▶ [Try it] Search the records for the string "Windows". Copy each line where it occurs.

Data excerpts:

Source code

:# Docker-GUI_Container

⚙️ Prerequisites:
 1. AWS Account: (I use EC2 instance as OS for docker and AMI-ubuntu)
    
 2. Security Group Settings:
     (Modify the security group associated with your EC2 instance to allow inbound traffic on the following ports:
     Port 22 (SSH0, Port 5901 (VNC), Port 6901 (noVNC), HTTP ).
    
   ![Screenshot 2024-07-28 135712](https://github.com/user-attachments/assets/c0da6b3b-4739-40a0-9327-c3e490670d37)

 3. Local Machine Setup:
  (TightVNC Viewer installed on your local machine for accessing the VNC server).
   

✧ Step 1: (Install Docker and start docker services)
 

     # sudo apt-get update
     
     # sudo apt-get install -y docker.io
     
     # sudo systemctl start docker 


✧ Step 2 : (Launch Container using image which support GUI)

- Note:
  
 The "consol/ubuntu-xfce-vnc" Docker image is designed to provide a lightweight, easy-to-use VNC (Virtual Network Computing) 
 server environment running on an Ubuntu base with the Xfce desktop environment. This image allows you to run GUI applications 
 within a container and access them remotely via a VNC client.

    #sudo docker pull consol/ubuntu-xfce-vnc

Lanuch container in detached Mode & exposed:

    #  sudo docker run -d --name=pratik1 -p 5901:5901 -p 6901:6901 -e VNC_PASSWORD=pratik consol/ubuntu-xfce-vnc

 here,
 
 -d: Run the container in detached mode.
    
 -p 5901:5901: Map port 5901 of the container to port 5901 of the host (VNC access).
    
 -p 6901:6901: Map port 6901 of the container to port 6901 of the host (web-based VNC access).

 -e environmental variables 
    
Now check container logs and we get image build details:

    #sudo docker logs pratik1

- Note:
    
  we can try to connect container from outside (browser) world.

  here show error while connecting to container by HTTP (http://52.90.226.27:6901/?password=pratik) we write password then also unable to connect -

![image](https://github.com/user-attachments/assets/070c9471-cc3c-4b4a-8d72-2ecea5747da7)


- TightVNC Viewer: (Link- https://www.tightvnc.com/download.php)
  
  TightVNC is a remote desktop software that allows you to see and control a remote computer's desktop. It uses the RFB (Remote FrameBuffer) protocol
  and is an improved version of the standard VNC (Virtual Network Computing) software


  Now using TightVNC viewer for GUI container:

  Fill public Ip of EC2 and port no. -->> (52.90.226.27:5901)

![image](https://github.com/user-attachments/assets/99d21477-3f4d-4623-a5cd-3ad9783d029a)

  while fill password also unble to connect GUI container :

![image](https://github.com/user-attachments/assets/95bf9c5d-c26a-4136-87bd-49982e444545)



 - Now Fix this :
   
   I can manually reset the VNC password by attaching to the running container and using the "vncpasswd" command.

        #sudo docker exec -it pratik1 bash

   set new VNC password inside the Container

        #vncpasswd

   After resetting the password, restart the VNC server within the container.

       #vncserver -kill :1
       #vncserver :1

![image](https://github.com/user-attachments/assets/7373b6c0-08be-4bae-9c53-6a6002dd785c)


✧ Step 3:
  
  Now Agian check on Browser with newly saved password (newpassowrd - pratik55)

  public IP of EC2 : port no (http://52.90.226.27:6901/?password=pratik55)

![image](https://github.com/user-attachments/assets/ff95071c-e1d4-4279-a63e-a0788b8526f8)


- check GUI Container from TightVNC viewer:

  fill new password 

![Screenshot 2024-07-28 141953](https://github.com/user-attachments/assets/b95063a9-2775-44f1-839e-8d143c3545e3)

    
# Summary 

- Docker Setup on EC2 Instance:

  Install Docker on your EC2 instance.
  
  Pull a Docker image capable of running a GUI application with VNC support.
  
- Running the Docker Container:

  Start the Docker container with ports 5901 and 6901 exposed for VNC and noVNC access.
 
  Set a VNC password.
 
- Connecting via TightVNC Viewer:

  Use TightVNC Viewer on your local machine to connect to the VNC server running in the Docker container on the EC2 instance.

---

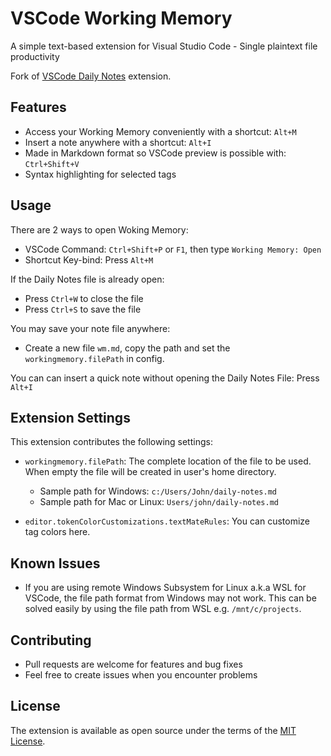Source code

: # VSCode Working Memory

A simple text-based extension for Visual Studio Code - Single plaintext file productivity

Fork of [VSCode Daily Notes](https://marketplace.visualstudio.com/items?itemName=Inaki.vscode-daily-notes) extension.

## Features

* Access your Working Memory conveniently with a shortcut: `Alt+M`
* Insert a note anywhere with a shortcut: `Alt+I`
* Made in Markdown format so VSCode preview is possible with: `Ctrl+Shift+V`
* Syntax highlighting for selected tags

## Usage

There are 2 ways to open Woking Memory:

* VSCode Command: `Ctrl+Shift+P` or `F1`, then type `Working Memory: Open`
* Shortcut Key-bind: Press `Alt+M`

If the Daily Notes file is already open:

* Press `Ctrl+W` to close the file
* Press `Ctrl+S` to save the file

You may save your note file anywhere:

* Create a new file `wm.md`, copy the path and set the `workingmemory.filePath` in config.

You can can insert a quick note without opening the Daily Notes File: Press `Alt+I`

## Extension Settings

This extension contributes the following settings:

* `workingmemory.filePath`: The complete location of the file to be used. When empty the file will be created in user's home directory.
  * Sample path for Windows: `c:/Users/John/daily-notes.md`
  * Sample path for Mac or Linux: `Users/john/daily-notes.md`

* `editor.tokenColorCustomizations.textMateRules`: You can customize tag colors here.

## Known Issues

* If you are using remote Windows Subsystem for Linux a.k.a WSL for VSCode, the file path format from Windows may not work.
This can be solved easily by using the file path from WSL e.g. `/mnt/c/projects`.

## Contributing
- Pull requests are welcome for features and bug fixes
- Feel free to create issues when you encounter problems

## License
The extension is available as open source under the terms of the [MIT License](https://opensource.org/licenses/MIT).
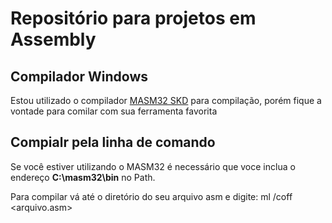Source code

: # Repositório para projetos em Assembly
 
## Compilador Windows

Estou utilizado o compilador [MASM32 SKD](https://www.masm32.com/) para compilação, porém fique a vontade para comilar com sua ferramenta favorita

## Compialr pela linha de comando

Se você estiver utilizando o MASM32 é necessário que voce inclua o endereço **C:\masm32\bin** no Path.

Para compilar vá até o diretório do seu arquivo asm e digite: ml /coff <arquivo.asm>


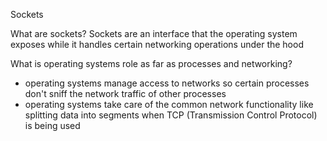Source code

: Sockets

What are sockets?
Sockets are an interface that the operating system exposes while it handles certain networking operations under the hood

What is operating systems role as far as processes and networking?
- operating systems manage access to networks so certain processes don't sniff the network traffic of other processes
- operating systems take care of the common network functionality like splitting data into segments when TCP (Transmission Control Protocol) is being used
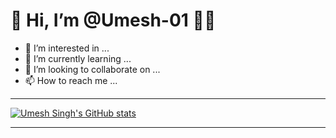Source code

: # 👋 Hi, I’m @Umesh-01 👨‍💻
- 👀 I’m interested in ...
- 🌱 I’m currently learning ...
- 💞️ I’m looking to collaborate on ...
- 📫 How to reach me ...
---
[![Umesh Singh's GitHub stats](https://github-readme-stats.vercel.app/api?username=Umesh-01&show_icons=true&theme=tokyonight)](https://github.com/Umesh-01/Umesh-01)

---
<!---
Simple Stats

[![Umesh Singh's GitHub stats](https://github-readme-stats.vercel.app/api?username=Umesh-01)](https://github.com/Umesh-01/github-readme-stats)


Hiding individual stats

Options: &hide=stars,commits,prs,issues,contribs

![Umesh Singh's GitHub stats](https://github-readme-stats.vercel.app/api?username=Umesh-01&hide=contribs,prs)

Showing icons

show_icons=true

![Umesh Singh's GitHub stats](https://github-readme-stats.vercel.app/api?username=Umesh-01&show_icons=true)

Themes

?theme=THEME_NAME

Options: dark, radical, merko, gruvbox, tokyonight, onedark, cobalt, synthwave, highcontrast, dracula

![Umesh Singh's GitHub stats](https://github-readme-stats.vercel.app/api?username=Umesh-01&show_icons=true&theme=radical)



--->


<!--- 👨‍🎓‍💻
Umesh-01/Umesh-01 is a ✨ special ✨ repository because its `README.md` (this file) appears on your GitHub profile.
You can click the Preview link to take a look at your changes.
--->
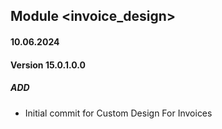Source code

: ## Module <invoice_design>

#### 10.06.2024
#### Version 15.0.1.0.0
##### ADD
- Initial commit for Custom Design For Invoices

▶ [Answer box]
  * Sample path for Windows: `c:/Users/John/daily-notes.md`
* If you are using remote Windows Subsystem for Linux a.k.a WSL for VSCode, the file path format from Windows may not work.
## Compilador Windows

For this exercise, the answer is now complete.